__Required work__
In your copy, repeat the records exactly and leave out the pictures.

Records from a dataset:
■ ■ ■ ■ ■
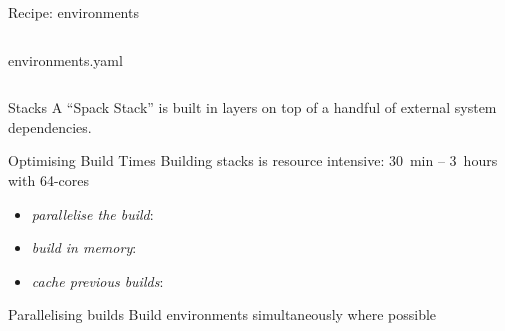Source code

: \documentclass[aspectratio=43]{beamer}
\begin{document}
\begin{frame}[fragile]{Recipe: environments}

    \begin{columns}[T]
        \begin{column}{0.5\textwidth}
        \begin{codecolumn}{environments.yaml}

        \end{codecolumn}
        \end{column}
        \begin{column}{0.5\textwidth}
        \begin{codecolumnnotitle}{}

        \end{codecolumnnotitle}
        \end{column}
    \end{columns}

\end{frame}

\begin{frame}[fragile]{Stacks}
    A ``Spack Stack'' is built in layers on top of a handful of external system dependencies.
    \begin{center}
        
    \end{center}
\end{frame}

\begin{frame}[fragile]{Optimising Build Times}
    Building stacks is resource intensive: 30~min -- 3~hours with 64-cores

    \begin{itemize}
        \item \emph{parallelise the build}:
        \item \emph{build in memory}:
        \item \emph{cache previous builds}:
    \end{itemize}
\end{frame}

\begin{frame}[fragile]{Parallelising builds}
    Build environments simultaneously where possible
    \begin{center}
        
    \end{center}
\end{frame}
\end{document}
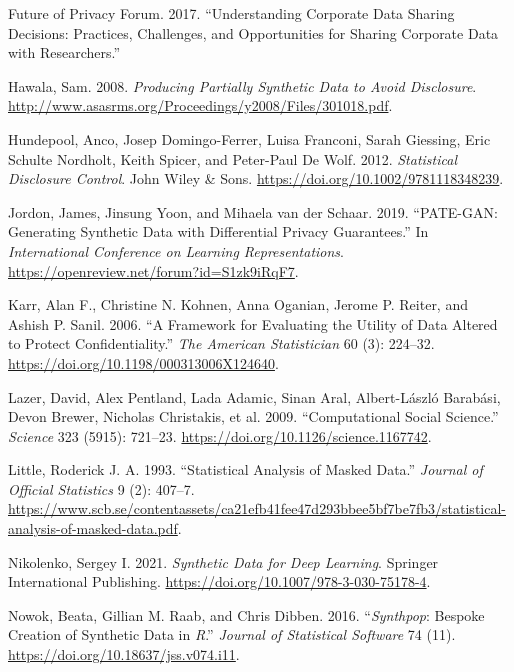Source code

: \documentclass[
]{article}
\newlength{\cslhangindent}
\newlength{\cslentryspacingunit} %
\newenvironment{CSLReferences}[2] %
 {%
  \setlength{\parindent}{0pt}
  \ifodd #1
  \let\oldpar\par
  \def\par{\hangindent=\cslhangindent\oldpar}
  \fi
  \setlength{\parskip}{#2\cslentryspacingunit}
 }%
 {}
\begin{document}
\begin{CSLReferences}{1}{0}
\leavevmode{}%
Future of Privacy Forum. 2017. {``Understanding Corporate Data Sharing
Decisions: Practices, Challenges, and Opportunities for Sharing
Corporate Data with Researchers.''}

\leavevmode{}%
Hawala, Sam. 2008. \emph{Producing Partially Synthetic Data to Avoid
Disclosure}.
\url{http://www.asasrms.org/Proceedings/y2008/Files/301018.pdf}.

\leavevmode{}%
Hundepool, Anco, Josep Domingo-Ferrer, Luisa Franconi, Sarah Giessing,
Eric Schulte Nordholt, Keith Spicer, and Peter-Paul De Wolf. 2012.
\emph{Statistical Disclosure Control}. John Wiley \& Sons.
\url{https://doi.org/10.1002/9781118348239}.

\leavevmode{}%
Jordon, James, Jinsung Yoon, and Mihaela van der Schaar. 2019.
{``{PATE}-{GAN}: Generating Synthetic Data with Differential Privacy
Guarantees.''} In \emph{International Conference on Learning
Representations}. \url{https://openreview.net/forum?id=S1zk9iRqF7}.

\leavevmode{}%
Karr, Alan F., Christine N. Kohnen, Anna Oganian, Jerome P. Reiter, and
Ashish P. Sanil. 2006. {``A Framework for Evaluating the Utility of Data
Altered to Protect Confidentiality.''} \emph{The American Statistician}
60 (3): 224--32. \url{https://doi.org/10.1198/000313006X124640}.

\leavevmode{}%
Lazer, David, Alex Pentland, Lada Adamic, Sinan Aral, Albert-László
Barabási, Devon Brewer, Nicholas Christakis, et al. 2009.
{``Computational Social Science.''} \emph{Science} 323 (5915): 721--23.
\url{https://doi.org/10.1126/science.1167742}.

\leavevmode{}%
Little, Roderick J. A. 1993. {``Statistical Analysis of Masked Data.''}
\emph{Journal of Official Statistics} 9 (2): 407--7.
\url{https://www.scb.se/contentassets/ca21efb41fee47d293bbee5bf7be7fb3/statistical-analysis-of-masked-data.pdf}.

\leavevmode{}%
Nikolenko, Sergey I. 2021. \emph{Synthetic Data for Deep Learning}.
Springer International Publishing.
\url{https://doi.org/10.1007/978-3-030-75178-4}.

\leavevmode{}%
Nowok, Beata, Gillian M. Raab, and Chris Dibben. 2016.
{``{\emph{Synthpop}:} Bespoke Creation of Synthetic Data in
{\emph{R}}.''} \emph{Journal of Statistical Software} 74 (11).
\url{https://doi.org/10.18637/jss.v074.i11}.


\end{CSLReferences}
\end{document}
■ ■ ■ ■ ■
__Result__
Source code

: \documentclass[aspectratio=43]{beamer}
\begin{document}
\begin{frame}[fragile]{Recipe: environments}

    \begin{columns}[T]
        \begin{column}{0.5\textwidth}
        \begin{codecolumn}{environments.yaml}

        \end{codecolumn}
        \end{column}
        \begin{column}{0.5\textwidth}
        \begin{codecolumnnotitle}{}

        \end{codecolumnnotitle}
        \end{column}
    \end{columns}

\end{frame}

\begin{frame}[fragile]{Stacks}
    A ``Spack Stack'' is built in layers on top of a handful of external system dependencies.
    \begin{center}
        
    \end{center}
\end{frame}

\begin{frame}[fragile]{Optimising Build Times}
    Building stacks is resource intensive: 30~min -- 3~hours with 64-cores

    \begin{itemize}
        \item \emph{parallelise the build}:
        \item \emph{build in memory}:
        \item \emph{cache previous builds}:
    \end{itemize}
\end{frame}

\begin{frame}[fragile]{Parallelising builds}
    Build environments simultaneously where possible
    \begin{center}
        
    \end{center}
\end{frame}
\end{document}
Source code

: \documentclass[
]{article}
\newlength{\cslhangindent}
\newlength{\cslentryspacingunit} %
\newenvironment{CSLReferences}[2] %
 {%
  \setlength{\parindent}{0pt}
  \ifodd #1
  \let\oldpar\par
  \def\par{\hangindent=\cslhangindent\oldpar}
  \fi
  \setlength{\parskip}{#2\cslentryspacingunit}
 }%
 {}
\begin{document}
\begin{CSLReferences}{1}{0}
\leavevmode{}%
Future of Privacy Forum. 2017. {``Understanding Corporate Data Sharing
Decisions: Practices, Challenges, and Opportunities for Sharing
Corporate Data with Researchers.''}

\leavevmode{}%
Hawala, Sam. 2008. \emph{Producing Partially Synthetic Data to Avoid
Disclosure}.
\url{http://www.asasrms.org/Proceedings/y2008/Files/301018.pdf}.

\leavevmode{}%
Hundepool, Anco, Josep Domingo-Ferrer, Luisa Franconi, Sarah Giessing,
Eric Schulte Nordholt, Keith Spicer, and Peter-Paul De Wolf. 2012.
\emph{Statistical Disclosure Control}. John Wiley \& Sons.
\url{https://doi.org/10.1002/9781118348239}.

\leavevmode{}%
Jordon, James, Jinsung Yoon, and Mihaela van der Schaar. 2019.
{``{PATE}-{GAN}: Generating Synthetic Data with Differential Privacy
Guarantees.''} In \emph{International Conference on Learning
Representations}. \url{https://openreview.net/forum?id=S1zk9iRqF7}.

\leavevmode{}%
Karr, Alan F., Christine N. Kohnen, Anna Oganian, Jerome P. Reiter, and
Ashish P. Sanil. 2006. {``A Framework for Evaluating the Utility of Data
Altered to Protect Confidentiality.''} \emph{The American Statistician}
60 (3): 224--32. \url{https://doi.org/10.1198/000313006X124640}.

\leavevmode{}%
Lazer, David, Alex Pentland, Lada Adamic, Sinan Aral, Albert-László
Barabási, Devon Brewer, Nicholas Christakis, et al. 2009.
{``Computational Social Science.''} \emph{Science} 323 (5915): 721--23.
\url{https://doi.org/10.1126/science.1167742}.

\leavevmode{}%
Little, Roderick J. A. 1993. {``Statistical Analysis of Masked Data.''}
\emph{Journal of Official Statistics} 9 (2): 407--7.
\url{https://www.scb.se/contentassets/ca21efb41fee47d293bbee5bf7be7fb3/statistical-analysis-of-masked-data.pdf}.

\leavevmode{}%
Nikolenko, Sergey I. 2021. \emph{Synthetic Data for Deep Learning}.
Springer International Publishing.
\url{https://doi.org/10.1007/978-3-030-75178-4}.

\leavevmode{}%
Nowok, Beata, Gillian M. Raab, and Chris Dibben. 2016.
{``{\emph{Synthpop}:} Bespoke Creation of Synthetic Data in
{\emph{R}}.''} \emph{Journal of Statistical Software} 74 (11).
\url{https://doi.org/10.18637/jss.v074.i11}.


\end{CSLReferences}
\end{document}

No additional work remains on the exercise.